[Records from a data source]
● ● ● ● ● ● ●

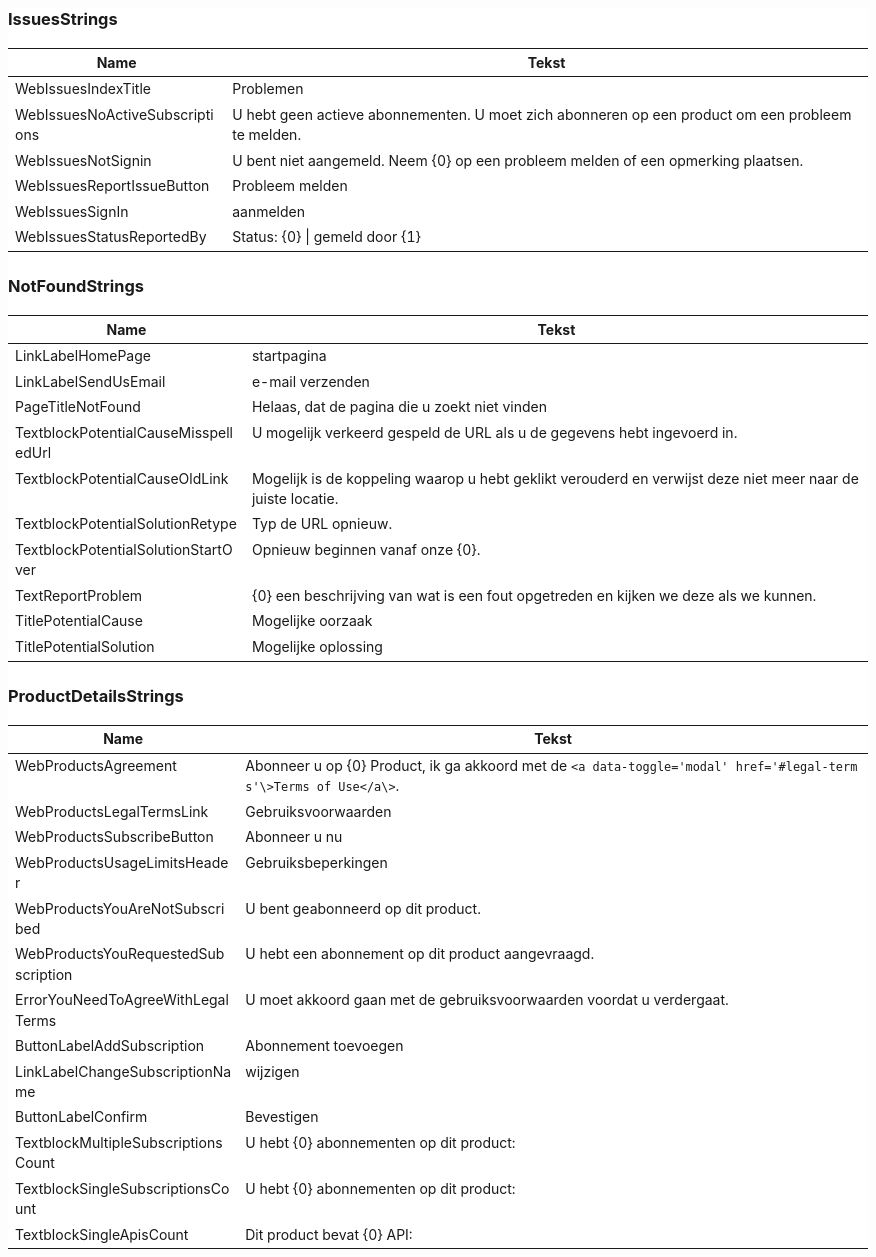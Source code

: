 ###  <a name="IssuesStrings"></a> IssuesStrings  
  
|Name|Tekst|  
|----------|----------|  
|WebIssuesIndexTitle|Problemen|  
|WebIssuesNoActiveSubscriptions|U hebt geen actieve abonnementen. U moet zich abonneren op een product om een probleem te melden.|  
|WebIssuesNotSignin|U bent niet aangemeld. Neem {0} op een probleem melden of een opmerking plaatsen.|  
|WebIssuesReportIssueButton|Probleem melden|  
|WebIssuesSignIn|aanmelden|  
|WebIssuesStatusReportedBy|Status: {0} &#124; gemeld door {1}|  
  
###  <a name="NotFoundStrings"></a> NotFoundStrings  
  
|Name|Tekst|  
|----------|----------|  
|LinkLabelHomePage|startpagina|  
|LinkLabelSendUsEmail|e-mail verzenden|  
|PageTitleNotFound|Helaas, dat de pagina die u zoekt niet vinden|  
|TextblockPotentialCauseMisspelledUrl|U mogelijk verkeerd gespeld de URL als u de gegevens hebt ingevoerd in.|  
|TextblockPotentialCauseOldLink|Mogelijk is de koppeling waarop u hebt geklikt verouderd en verwijst deze niet meer naar de juiste locatie.|  
|TextblockPotentialSolutionRetype|Typ de URL opnieuw.|  
|TextblockPotentialSolutionStartOver|Opnieuw beginnen vanaf onze {0}.|  
|TextReportProblem|{0} een beschrijving van wat is een fout opgetreden en kijken we deze als we kunnen.|  
|TitlePotentialCause|Mogelijke oorzaak|  
|TitlePotentialSolution|Mogelijke oplossing|  
  
###  <a name="ProductDetailsStrings"></a> ProductDetailsStrings  
  
|Name|Tekst|  
|----------|----------|  
|WebProductsAgreement|Abonneer u op {0} Product, ik ga akkoord met de `<a data-toggle='modal' href='#legal-terms'\>Terms of Use</a\>`.|  
|WebProductsLegalTermsLink|Gebruiksvoorwaarden|  
|WebProductsSubscribeButton|Abonneer u nu|  
|WebProductsUsageLimitsHeader|Gebruiksbeperkingen|  
|WebProductsYouAreNotSubscribed|U bent geabonneerd op dit product.|  
|WebProductsYouRequestedSubscription|U hebt een abonnement op dit product aangevraagd.|  
|ErrorYouNeedToAgreeWithLegalTerms|U moet akkoord gaan met de gebruiksvoorwaarden voordat u verdergaat.|  
|ButtonLabelAddSubscription|Abonnement toevoegen|  
|LinkLabelChangeSubscriptionName|wijzigen|  
|ButtonLabelConfirm|Bevestigen|  
|TextblockMultipleSubscriptionsCount|U hebt {0} abonnementen op dit product:|  
|TextblockSingleSubscriptionsCount|U hebt {0} abonnementen op dit product:|  
|TextblockSingleApisCount|Dit product bevat {0} API:|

● ● ● ● ● ● ●

• **Exercise objective**
Every entry above has to be repeated exactly, apart from its pictures.

• **Response to the task**
Source code

: ###  <a name="IssuesStrings"></a> IssuesStrings  
  
|Name|Tekst|  
|----------|----------|  
|WebIssuesIndexTitle|Problemen|  
|WebIssuesNoActiveSubscriptions|U hebt geen actieve abonnementen. U moet zich abonneren op een product om een probleem te melden.|  
|WebIssuesNotSignin|U bent niet aangemeld. Neem {0} op een probleem melden of een opmerking plaatsen.|  
|WebIssuesReportIssueButton|Probleem melden|  
|WebIssuesSignIn|aanmelden|  
|WebIssuesStatusReportedBy|Status: {0} &#124; gemeld door {1}|  
  
###  <a name="NotFoundStrings"></a> NotFoundStrings  
  
|Name|Tekst|  
|----------|----------|  
|LinkLabelHomePage|startpagina|  
|LinkLabelSendUsEmail|e-mail verzenden|  
|PageTitleNotFound|Helaas, dat de pagina die u zoekt niet vinden|  
|TextblockPotentialCauseMisspelledUrl|U mogelijk verkeerd gespeld de URL als u de gegevens hebt ingevoerd in.|  
|TextblockPotentialCauseOldLink|Mogelijk is de koppeling waarop u hebt geklikt verouderd en verwijst deze niet meer naar de juiste locatie.|  
|TextblockPotentialSolutionRetype|Typ de URL opnieuw.|  
|TextblockPotentialSolutionStartOver|Opnieuw beginnen vanaf onze {0}.|  
|TextReportProblem|{0} een beschrijving van wat is een fout opgetreden en kijken we deze als we kunnen.|  
|TitlePotentialCause|Mogelijke oorzaak|  
|TitlePotentialSolution|Mogelijke oplossing|  
  
###  <a name="ProductDetailsStrings"></a> ProductDetailsStrings  
  
|Name|Tekst|  
|----------|----------|  
|WebProductsAgreement|Abonneer u op {0} Product, ik ga akkoord met de `<a data-toggle='modal' href='#legal-terms'\>Terms of Use</a\>`.|  
|WebProductsLegalTermsLink|Gebruiksvoorwaarden|  
|WebProductsSubscribeButton|Abonneer u nu|  
|WebProductsUsageLimitsHeader|Gebruiksbeperkingen|  
|WebProductsYouAreNotSubscribed|U bent geabonneerd op dit product.|  
|WebProductsYouRequestedSubscription|U hebt een abonnement op dit product aangevraagd.|  
|ErrorYouNeedToAgreeWithLegalTerms|U moet akkoord gaan met de gebruiksvoorwaarden voordat u verdergaat.|  
|ButtonLabelAddSubscription|Abonnement toevoegen|  
|LinkLabelChangeSubscriptionName|wijzigen|  
|ButtonLabelConfirm|Bevestigen|  
|TextblockMultipleSubscriptionsCount|U hebt {0} abonnementen op dit product:|  
|TextblockSingleSubscriptionsCount|U hebt {0} abonnementen op dit product:|  
|TextblockSingleApisCount|Dit product bevat {0} API:|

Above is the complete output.